Prompt:
Output only how many lines below contain "dessa".

Segment Start: Exercise data

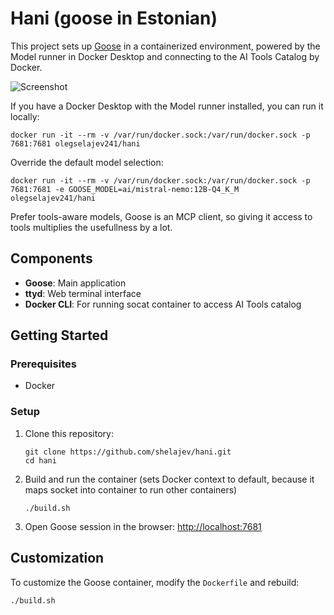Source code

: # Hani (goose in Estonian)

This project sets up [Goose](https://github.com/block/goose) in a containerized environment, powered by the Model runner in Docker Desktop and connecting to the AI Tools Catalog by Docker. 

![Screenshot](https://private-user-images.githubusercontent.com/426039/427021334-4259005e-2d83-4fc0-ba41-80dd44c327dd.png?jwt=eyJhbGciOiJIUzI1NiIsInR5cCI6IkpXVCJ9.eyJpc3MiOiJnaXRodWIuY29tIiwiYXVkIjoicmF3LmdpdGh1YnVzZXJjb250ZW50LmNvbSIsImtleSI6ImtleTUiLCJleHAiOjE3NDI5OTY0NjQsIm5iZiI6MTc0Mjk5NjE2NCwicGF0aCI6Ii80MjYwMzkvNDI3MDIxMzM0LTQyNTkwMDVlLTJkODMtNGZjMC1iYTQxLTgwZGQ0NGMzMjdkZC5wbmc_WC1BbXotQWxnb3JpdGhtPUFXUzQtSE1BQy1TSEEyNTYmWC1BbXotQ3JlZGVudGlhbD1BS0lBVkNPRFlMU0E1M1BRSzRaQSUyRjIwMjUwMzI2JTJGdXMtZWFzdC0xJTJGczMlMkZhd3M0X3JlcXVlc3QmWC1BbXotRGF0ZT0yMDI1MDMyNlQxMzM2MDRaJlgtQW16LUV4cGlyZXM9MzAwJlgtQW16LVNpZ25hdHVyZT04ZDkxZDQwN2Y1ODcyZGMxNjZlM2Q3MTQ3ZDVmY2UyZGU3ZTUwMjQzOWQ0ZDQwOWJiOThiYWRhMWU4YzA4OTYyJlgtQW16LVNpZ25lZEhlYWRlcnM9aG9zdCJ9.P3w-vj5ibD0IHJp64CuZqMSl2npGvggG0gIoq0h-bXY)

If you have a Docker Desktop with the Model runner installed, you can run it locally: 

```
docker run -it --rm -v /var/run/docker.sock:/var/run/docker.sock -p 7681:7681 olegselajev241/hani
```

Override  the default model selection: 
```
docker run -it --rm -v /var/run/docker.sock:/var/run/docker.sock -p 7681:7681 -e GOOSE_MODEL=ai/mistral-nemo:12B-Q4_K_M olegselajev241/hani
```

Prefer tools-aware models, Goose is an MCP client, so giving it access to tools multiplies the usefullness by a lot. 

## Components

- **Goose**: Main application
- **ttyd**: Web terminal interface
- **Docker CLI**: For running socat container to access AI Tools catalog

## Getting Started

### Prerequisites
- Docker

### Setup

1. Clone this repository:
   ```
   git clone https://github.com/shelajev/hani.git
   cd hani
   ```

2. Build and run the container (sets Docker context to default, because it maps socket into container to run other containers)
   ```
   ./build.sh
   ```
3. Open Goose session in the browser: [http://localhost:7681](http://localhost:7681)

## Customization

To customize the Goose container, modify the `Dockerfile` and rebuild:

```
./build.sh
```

Segment End: Exercise data
Segment Start: Exercise data

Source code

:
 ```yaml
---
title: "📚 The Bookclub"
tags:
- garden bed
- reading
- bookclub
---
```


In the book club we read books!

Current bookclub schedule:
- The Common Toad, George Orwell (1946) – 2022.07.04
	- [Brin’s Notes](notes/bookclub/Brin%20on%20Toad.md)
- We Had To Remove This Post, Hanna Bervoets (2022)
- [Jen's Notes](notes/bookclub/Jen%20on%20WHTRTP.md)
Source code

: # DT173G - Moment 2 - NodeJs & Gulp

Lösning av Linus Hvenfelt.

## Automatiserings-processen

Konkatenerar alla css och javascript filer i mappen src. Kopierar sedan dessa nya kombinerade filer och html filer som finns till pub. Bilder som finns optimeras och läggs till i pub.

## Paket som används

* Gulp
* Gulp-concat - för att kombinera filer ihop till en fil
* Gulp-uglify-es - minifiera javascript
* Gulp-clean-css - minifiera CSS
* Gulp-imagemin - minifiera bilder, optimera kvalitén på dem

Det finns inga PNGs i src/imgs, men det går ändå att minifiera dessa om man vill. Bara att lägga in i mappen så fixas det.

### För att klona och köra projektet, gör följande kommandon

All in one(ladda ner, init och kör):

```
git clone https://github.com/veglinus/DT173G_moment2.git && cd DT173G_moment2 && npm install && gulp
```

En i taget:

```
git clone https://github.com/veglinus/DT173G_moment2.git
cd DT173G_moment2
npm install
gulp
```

Segment End: Exercise data

Response for this exercise:
2